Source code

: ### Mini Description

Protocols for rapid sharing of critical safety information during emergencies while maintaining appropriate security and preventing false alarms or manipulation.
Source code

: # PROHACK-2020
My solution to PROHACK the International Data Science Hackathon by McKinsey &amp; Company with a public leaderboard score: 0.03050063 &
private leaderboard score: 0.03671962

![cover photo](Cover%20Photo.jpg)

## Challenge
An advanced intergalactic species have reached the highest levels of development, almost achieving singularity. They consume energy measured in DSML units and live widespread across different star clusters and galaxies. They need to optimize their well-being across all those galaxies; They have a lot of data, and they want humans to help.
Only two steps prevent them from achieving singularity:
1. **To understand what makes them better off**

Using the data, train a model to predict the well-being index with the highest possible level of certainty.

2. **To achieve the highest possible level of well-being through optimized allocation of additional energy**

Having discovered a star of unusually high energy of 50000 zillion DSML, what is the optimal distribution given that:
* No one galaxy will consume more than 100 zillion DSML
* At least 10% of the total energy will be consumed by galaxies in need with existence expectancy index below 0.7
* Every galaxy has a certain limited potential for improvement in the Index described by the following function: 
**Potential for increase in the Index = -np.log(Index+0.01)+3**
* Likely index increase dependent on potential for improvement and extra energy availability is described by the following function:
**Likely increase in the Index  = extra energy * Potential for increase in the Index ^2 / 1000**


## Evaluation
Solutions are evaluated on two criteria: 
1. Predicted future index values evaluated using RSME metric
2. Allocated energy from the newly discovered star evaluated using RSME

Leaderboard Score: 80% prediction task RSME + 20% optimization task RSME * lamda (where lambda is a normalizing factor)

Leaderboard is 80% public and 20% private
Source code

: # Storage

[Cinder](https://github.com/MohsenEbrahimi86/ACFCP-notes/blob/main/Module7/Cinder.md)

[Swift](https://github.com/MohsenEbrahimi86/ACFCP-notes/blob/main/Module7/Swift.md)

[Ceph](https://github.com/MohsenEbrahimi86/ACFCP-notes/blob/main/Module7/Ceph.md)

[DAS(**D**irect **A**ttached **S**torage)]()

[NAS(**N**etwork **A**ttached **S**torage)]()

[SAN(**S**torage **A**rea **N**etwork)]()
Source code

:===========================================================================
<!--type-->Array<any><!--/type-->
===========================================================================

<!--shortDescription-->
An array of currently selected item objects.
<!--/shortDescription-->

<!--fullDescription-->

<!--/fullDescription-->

—————

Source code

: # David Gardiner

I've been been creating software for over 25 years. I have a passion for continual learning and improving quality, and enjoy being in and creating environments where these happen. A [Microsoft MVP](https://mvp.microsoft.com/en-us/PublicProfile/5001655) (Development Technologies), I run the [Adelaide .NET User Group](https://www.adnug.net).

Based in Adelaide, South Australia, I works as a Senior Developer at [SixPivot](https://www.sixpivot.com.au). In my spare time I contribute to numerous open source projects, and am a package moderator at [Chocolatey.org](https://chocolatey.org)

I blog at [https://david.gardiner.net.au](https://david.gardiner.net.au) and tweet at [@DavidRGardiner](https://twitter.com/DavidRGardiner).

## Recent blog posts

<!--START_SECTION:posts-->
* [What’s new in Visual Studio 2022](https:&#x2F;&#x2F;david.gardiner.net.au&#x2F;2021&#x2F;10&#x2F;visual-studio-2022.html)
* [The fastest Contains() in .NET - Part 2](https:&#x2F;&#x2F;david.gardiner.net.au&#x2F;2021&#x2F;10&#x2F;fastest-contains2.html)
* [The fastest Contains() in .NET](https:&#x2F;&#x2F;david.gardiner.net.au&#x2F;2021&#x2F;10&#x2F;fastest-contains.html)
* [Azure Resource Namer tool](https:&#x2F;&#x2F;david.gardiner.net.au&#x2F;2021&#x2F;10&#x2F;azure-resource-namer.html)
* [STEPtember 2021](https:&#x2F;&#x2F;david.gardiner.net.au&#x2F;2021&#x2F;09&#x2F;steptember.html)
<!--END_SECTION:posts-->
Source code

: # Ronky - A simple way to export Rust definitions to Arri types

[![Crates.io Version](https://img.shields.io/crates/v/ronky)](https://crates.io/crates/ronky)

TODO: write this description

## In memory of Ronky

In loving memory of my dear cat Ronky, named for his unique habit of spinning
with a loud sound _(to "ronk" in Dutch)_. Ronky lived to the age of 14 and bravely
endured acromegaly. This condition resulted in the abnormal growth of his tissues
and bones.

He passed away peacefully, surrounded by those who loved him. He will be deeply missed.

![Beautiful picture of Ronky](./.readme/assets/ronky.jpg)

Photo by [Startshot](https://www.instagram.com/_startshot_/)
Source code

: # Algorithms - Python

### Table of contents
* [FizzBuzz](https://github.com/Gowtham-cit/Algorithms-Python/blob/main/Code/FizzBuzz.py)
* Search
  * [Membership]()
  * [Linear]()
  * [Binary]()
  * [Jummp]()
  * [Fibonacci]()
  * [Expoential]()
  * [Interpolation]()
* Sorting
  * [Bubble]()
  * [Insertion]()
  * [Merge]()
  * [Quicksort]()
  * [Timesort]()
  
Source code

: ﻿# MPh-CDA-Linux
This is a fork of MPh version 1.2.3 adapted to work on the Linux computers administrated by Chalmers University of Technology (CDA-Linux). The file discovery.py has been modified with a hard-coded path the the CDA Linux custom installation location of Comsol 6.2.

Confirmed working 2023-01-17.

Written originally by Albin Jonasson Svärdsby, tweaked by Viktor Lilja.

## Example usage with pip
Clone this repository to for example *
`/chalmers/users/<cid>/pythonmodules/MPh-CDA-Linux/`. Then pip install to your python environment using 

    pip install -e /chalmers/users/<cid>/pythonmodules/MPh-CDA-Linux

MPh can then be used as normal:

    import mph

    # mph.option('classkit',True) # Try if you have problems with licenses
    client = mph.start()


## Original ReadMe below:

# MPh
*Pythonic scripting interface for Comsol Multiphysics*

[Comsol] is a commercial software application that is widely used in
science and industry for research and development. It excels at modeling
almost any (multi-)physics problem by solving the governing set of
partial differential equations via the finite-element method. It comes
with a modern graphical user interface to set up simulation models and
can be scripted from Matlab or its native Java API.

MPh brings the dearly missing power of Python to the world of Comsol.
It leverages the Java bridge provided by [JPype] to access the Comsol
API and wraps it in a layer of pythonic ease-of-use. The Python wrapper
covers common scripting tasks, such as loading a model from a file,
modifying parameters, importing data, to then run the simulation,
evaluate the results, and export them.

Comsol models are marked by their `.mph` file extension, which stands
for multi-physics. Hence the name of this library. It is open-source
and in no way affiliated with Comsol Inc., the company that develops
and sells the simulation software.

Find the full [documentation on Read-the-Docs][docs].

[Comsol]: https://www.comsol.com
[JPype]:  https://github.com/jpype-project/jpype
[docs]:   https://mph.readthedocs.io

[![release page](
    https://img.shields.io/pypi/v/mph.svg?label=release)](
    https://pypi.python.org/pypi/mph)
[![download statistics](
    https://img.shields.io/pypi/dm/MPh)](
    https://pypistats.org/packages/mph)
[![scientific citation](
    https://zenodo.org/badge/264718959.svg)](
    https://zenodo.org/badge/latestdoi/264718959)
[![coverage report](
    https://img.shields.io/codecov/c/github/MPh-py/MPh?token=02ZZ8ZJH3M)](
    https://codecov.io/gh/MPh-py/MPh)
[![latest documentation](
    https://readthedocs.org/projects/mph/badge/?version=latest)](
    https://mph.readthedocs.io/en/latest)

—————

**What you need to do**.
Search the entries for the string "ttached" and copy each line where it occurs.

**Your response**.
[DAS(**D**irect **A**ttached **S**torage)]()
[NAS(**N**etwork **A**ttached **S**torage)]()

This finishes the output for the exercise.